PROBLEM DESCRIPTION >> Copy whichever lines of the data hold the word "branch".

=-=-=-=-=

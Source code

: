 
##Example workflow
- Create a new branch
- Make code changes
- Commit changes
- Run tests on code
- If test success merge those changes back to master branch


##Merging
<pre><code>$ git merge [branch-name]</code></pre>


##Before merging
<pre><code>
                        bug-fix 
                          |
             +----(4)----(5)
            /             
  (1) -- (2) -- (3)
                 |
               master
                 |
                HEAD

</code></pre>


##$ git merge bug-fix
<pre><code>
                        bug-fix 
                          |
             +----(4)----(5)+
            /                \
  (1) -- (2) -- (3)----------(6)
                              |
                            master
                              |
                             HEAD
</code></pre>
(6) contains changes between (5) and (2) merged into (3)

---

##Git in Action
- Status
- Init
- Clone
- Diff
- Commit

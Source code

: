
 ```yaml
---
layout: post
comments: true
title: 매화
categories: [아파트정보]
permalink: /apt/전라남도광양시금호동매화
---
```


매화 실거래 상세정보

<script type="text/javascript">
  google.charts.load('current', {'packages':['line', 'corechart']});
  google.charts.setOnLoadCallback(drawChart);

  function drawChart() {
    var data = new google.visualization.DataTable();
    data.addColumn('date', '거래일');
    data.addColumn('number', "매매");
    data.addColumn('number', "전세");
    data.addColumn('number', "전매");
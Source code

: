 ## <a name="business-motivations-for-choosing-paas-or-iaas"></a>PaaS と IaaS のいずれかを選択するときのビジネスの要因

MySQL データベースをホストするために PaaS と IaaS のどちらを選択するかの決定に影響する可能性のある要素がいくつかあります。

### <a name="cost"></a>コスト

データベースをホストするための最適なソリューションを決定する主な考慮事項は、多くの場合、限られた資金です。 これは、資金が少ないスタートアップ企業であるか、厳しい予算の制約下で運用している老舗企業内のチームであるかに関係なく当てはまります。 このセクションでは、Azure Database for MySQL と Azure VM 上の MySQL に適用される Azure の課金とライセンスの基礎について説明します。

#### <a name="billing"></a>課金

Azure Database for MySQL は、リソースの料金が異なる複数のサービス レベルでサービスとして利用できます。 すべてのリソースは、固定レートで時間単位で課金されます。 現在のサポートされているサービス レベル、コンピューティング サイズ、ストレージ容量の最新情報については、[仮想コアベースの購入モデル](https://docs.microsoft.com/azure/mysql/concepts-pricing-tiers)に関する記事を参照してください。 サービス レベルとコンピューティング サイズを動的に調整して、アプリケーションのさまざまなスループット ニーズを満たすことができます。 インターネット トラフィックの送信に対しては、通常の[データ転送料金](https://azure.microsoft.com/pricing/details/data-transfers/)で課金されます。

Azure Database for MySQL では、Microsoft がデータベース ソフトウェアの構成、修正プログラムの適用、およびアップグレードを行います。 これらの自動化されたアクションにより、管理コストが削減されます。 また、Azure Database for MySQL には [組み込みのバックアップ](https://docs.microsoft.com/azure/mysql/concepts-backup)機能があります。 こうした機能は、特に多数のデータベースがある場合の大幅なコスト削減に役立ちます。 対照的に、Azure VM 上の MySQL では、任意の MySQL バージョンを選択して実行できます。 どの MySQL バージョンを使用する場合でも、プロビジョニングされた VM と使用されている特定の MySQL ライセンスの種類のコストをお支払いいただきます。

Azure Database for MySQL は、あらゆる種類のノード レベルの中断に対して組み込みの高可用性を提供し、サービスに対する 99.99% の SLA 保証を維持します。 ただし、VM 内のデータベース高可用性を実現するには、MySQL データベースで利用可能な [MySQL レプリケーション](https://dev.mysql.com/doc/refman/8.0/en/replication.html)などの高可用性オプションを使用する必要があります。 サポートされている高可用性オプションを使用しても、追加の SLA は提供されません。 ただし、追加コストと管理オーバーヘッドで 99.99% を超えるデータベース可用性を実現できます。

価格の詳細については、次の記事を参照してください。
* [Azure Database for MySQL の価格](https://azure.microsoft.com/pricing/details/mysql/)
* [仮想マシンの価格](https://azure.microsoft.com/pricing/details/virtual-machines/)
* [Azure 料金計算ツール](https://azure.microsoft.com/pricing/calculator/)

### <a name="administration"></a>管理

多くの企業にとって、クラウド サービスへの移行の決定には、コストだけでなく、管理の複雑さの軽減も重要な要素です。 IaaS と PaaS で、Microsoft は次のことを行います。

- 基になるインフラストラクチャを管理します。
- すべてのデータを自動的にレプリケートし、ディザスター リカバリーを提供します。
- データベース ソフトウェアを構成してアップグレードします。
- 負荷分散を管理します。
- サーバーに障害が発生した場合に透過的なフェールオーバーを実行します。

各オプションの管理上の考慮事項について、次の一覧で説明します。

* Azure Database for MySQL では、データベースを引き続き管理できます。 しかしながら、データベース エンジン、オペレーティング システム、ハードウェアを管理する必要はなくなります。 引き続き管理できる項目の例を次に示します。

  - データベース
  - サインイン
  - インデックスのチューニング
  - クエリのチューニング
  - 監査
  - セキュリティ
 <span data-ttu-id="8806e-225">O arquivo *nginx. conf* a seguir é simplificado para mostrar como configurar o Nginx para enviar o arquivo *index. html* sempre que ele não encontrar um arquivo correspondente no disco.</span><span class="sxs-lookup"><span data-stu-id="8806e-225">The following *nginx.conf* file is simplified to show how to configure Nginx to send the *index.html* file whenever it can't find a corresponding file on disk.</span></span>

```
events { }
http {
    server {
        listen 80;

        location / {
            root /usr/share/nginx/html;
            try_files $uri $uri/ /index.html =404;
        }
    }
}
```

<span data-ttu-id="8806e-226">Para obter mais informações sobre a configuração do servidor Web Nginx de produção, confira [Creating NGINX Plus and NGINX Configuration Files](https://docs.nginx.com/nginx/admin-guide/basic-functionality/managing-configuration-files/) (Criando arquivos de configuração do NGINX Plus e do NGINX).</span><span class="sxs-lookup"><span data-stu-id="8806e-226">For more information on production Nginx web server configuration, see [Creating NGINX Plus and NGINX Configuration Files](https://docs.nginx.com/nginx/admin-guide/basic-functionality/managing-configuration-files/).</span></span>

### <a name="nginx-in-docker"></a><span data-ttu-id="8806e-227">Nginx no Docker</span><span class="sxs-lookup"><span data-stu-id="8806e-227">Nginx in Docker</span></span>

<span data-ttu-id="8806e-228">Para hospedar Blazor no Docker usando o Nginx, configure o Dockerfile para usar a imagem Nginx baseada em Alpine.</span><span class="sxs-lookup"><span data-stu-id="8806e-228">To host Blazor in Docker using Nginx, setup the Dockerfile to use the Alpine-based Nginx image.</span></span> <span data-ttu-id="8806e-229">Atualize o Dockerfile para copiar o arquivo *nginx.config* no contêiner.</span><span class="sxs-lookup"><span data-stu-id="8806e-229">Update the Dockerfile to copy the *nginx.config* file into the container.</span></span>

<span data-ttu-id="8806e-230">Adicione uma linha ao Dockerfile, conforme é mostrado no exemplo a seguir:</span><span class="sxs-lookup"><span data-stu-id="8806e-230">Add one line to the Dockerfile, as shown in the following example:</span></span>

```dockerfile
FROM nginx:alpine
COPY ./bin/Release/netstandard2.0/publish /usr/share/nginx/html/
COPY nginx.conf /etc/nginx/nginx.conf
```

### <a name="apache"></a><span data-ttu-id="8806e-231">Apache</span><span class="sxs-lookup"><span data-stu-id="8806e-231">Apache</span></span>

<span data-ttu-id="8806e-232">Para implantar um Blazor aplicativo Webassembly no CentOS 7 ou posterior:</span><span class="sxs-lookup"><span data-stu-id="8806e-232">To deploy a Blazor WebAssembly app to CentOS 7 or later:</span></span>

=-=-=-=-=

YOUR RESPONSE >>
- Create a new branch
- If test success merge those changes back to master branch
<pre><code>$ git merge [branch-name]</code></pre>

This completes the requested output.